La pillola abortiva ha provocato 29 morti accertate. Non può essere utilizzata se non in ambito ospedaliero. Ha rischi maggiori dell’aborto chirurgico. E allora qual è il motivo che ha spinto l’Agenzia italiana del farmaco a commercializzare la Ru486? Una domanda sola, secca, che ha bisogno di avere una risposta altrettanto chiara. Proviamo a fare delle ipotesi, nell’attesa che qualcuno ci dia la risposta che aspettiamo.

Forse l’Aifa, facendo gli interessi di una ditta farmaceutica che vuole ampliare il bacino delle vendite, gioca una sua partita strategica. Forse vuol fare invece gli interessi delle strutture ospedaliere che sono intasate per il numero troppo alto di interruzioni volontarie di gravidanza. O invece l’Aifa si è schierata a favore di quel fronte pro-choice che oramai ha sembrato dimenticare completamente che cosa significa la salute della donna, immolandola sull’altare dell’ideologia post-femminista. O ancora ha ceduto alle pressioni esterne allineandosi con la posizione di altri paesi europei

Quanto siano plausibili queste spiegazioni non è dato di saperlo, ma certamente queste sono tutte questioni da porsi, all’indomani della decisione di dare il via libera anche in Italia alla vendita della pillola abortiva Ru486. Innanzi tutto per l’incompatibilità che la commercializzazione della Ru486 potrebbe avere nei confronti della legge 194, la legge che regolamenta l’interruzione volontaria di gravidanza. E anche nei confronti di ben due pareri che il Consiglio superiore della sanità ha già espresso circa i rischi di assunzione. Pareri in cui tra l’altro si affermava che “i rischi per la salute della donna sono analoghi in caso di aborto chirurgico e di aborto chimico solo se in quest’ultimo caso viene garantito il ricovero ospedaliero”. L’Aifa può dare tutte le garanzie che crede, ma all’atto pratico non è possibile assicurare che ciò avvenga per i costi sanitari di una simile operazione e per la stessa volontà della donna che, da prassi, e nel 90 per cento dei casi, decide di ritornare (o viene rimandata) a casa dopo aver assunto la prima delle due pillole abortive.
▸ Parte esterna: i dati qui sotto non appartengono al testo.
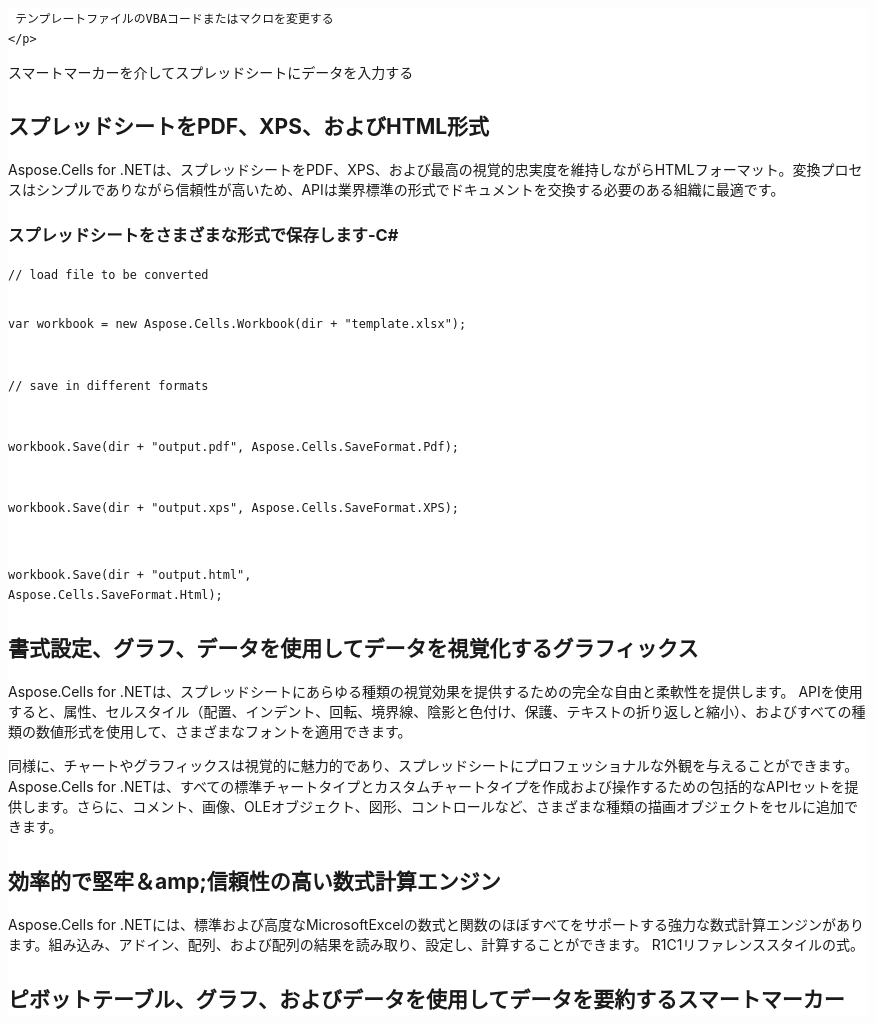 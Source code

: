      テンプレートファイルのVBAコードまたはマクロを変更する
    </p>
   </div>
   <div class="col-lg-4">
    <em class="fa fa-plus-square ico-blue fa-2x col-lg-2">
    </em>
    <p class="col-lg-10">
     スマートマーカーを介してスプレッドシートにデータを入力する
    </p>
   </div>
   <div class="col-lg-12">
    <h2 class="h2title">
     スプレッドシートをPDF、XPS、およびHTML形式
    </h2>
    <p>
     Aspose.Cells for .NETは、スプレッドシートをPDF、XPS、および最高の視覚的忠実度を維持しながらHTMLフォーマット。変換プロセスはシンプルでありながら信頼性が高いため、APIは業界標準の形式でドキュメントを交換する必要のある組織に最適です。
    </p>
    <div class="codeblock" id="code">
     <h3>
      スプレッドシートをさまざまな形式で保存します-C#
     </h3>
     <pre><code class="cs">// load file to be converted

var workbook = new Aspose.Cells.Workbook(dir + "template.xlsx");



// save in different formats

workbook.Save(dir + "output.pdf", Aspose.Cells.SaveFormat.Pdf);

workbook.Save(dir + "output.xps", Aspose.Cells.SaveFormat.XPS);

workbook.Save(dir + "output.html", Aspose.Cells.SaveFormat.Html);</code></pre>
    </div>
   </div>
   <div class="col-lg-12">
    <h2 class="h2title">
     書式設定、グラフ、データを使用してデータを視覚化するグラフィックス
    </h2>
    <p>
     Aspose.Cells for .NETは、スプレッドシートにあらゆる種類の視覚効果を提供するための完全な自由と柔軟性を提供します。 APIを使用すると、属性、セルスタイル（配置、インデント、回転、境界線、陰影と色付け、保護、テキストの折り返しと縮小）、およびすべての種類の数値形式を使用して、さまざまなフォントを適用できます。
    </p>
    <p>
     同様に、チャートやグラフィックスは視覚的に魅力的であり、スプレッドシートにプロフェッショナルな外観を与えることができます。 Aspose.Cells for .NETは、すべての標準チャートタイプとカスタムチャートタイプを作成および操作するための包括的なAPIセットを提供します。さらに、コメント、画像、OLEオブジェクト、図形、コントロールなど、さまざまな種類の描画オブジェクトをセルに追加できます。
    </p>
   </div>
   <div class="col-lg-12">
    <h2 class="h2title">
     効率的で堅牢＆amp;信頼性の高い数式計算エンジン
    </h2>
    <p>
     Aspose.Cells for .NETには、標準および高度なMicrosoftExcelの数式と関数のほぼすべてをサポートする強力な数式計算エンジンがあります。組み込み、アドイン、配列、および配列の結果を読み取り、設定し、計算することができます。 R1C1リファレンススタイルの式。
    </p>
   </div>
   <div class="col-lg-12">
    <h2 class="h2title">
     ピボットテーブル、グラフ、およびデータを使用してデータを要約するスマートマーカー
    </h2>
    <p>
C’è un sospetto ulteriore che però alimenta le polemiche di questi giorni e ruota tutto attorno alle parole e al ruolo di Giovanni Bissoni, assessore alla Sanità dell’Emilia Romagna e componente del Cda dell’Aifa. All’indomani del pronunciamento dell’agenzia, infatti, l’assessore del Pd aveva dichiarato con tanta sicumera: “la pillola verrà somministrata solo in ospedale, entro le sette settimane di gravidanza, in modo che le complicanze fra metodo farmacologico e chirurgico siano sovrapponibili“. Peccato che in Emilia Romagna l’aborto con Ru486 viene praticato dal 2005 importando direttamente dalla Francia la pillola abortiva, che avviene in regime di day hospital, che nel 2007, con questa procedura abortiva solo una donna su 563 è stata ricoverata in regime ordinario, e che quindi in pratica è stato istituito un rischiosissimo sistema di aborto a domicilio tutto a carico del sistema sanitario emiliano. Delle due una: o Bissoni ha cambiato opinione durante il Consiglio di Amministrazione dell’Aifa e l’Emilia dovrà iniziare a seguire un protocollo standard che garantisca la sicurezza delle donne o il tentativo è quello di istituire un aborto fai-da-te, applicando il protocollo emiliano a tutta l’Italia. Basta saperlo. Insieme a tutto il resto.